Exercise description: Return only those lines of the records below in which "required" appears.

*** Data provided Section Begins ***

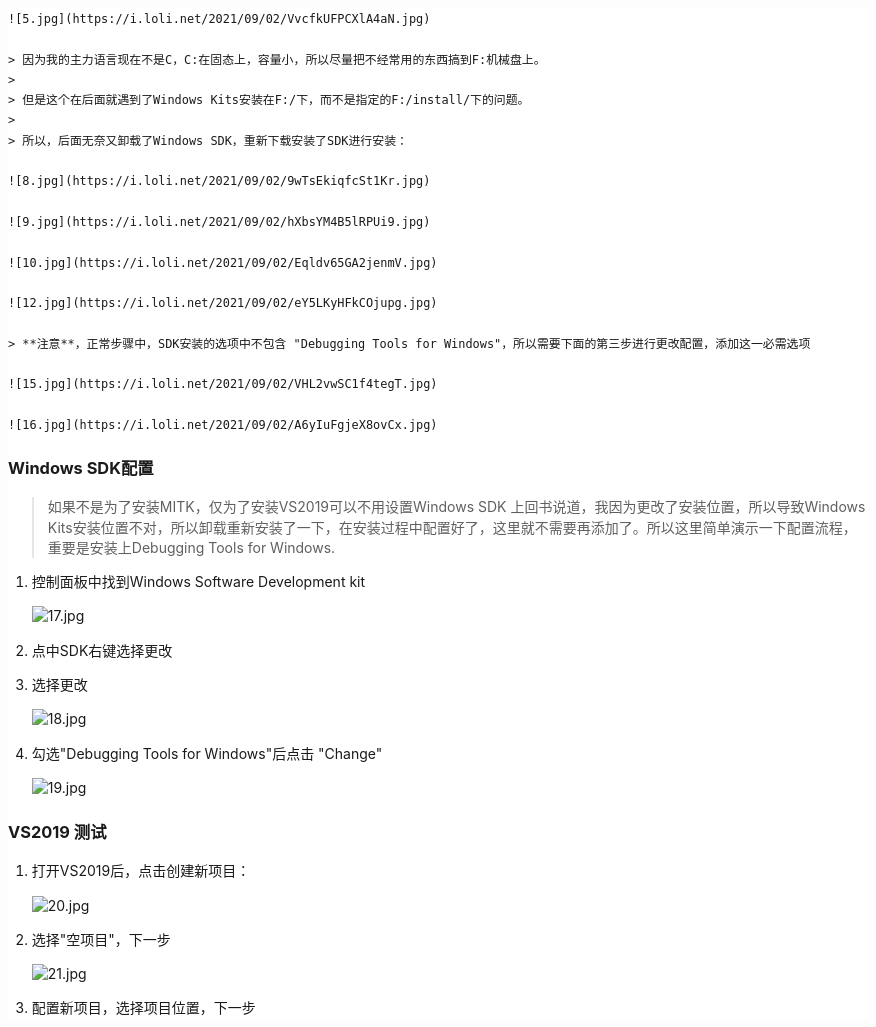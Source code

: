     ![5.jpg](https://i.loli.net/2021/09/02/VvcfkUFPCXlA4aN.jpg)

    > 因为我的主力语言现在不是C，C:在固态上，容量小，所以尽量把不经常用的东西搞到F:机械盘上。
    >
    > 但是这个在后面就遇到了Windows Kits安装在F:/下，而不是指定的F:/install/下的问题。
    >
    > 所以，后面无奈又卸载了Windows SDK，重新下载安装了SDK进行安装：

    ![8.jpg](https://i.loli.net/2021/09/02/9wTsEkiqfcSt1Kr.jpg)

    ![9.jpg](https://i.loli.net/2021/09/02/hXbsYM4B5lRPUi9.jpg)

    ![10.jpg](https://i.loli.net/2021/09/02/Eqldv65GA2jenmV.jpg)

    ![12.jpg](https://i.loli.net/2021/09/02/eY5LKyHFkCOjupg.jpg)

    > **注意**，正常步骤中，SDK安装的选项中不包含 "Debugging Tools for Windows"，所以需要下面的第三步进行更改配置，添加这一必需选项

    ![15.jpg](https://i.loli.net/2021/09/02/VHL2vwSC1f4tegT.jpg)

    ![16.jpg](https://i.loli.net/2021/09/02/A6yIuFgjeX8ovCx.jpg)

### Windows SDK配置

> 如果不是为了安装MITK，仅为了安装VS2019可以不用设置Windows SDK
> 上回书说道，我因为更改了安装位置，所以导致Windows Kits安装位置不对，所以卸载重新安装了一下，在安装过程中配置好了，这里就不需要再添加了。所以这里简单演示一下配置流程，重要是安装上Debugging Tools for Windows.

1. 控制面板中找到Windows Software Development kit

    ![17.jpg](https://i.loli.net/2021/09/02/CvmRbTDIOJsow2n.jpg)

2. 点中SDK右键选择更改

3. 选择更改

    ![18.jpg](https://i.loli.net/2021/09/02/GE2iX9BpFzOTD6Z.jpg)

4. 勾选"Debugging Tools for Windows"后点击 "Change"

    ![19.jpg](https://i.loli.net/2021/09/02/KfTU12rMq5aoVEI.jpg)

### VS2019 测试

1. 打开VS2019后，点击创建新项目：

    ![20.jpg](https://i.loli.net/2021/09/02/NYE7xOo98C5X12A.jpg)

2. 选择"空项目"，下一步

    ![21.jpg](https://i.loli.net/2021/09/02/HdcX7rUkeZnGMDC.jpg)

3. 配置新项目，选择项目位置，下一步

*** Data provided Section Ends ***
*** Data provided Section Begins ***

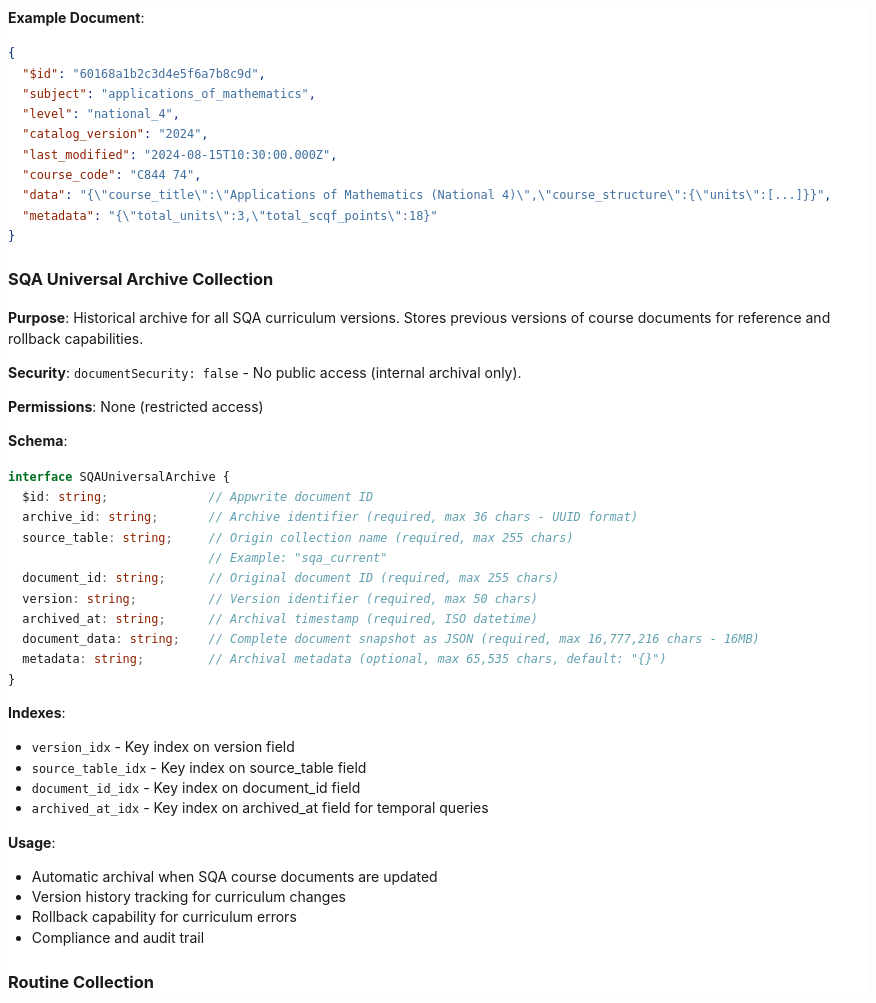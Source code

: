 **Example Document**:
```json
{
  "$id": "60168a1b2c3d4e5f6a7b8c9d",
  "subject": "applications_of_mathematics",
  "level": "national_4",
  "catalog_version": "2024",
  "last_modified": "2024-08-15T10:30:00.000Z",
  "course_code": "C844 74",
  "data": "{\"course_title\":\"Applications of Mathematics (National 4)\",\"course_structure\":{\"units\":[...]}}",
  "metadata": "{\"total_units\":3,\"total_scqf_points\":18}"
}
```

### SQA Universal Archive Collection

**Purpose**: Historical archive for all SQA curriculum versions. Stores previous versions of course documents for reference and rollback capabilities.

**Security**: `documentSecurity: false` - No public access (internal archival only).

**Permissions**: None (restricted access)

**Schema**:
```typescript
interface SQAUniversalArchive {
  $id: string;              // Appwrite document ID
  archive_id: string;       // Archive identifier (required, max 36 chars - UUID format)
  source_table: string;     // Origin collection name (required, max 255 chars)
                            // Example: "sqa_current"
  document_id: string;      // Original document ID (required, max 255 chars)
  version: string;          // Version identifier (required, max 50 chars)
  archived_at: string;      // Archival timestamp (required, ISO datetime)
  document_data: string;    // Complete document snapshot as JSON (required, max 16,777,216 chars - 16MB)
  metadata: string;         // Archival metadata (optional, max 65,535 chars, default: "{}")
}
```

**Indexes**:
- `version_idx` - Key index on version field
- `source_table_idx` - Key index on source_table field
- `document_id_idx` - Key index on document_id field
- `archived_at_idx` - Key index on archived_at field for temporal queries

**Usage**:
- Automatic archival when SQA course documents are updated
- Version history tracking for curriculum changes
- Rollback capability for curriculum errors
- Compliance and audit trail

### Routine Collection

*** Data provided Section Ends ***

Task response:
  archive_id: string;       // Archive identifier (required, max 36 chars - UUID format)
  source_table: string;     // Origin collection name (required, max 255 chars)
  document_id: string;      // Original document ID (required, max 255 chars)
  version: string;          // Version identifier (required, max 50 chars)
  archived_at: string;      // Archival timestamp (required, ISO datetime)
  document_data: string;    // Complete document snapshot as JSON (required, max 16,777,216 chars - 16MB)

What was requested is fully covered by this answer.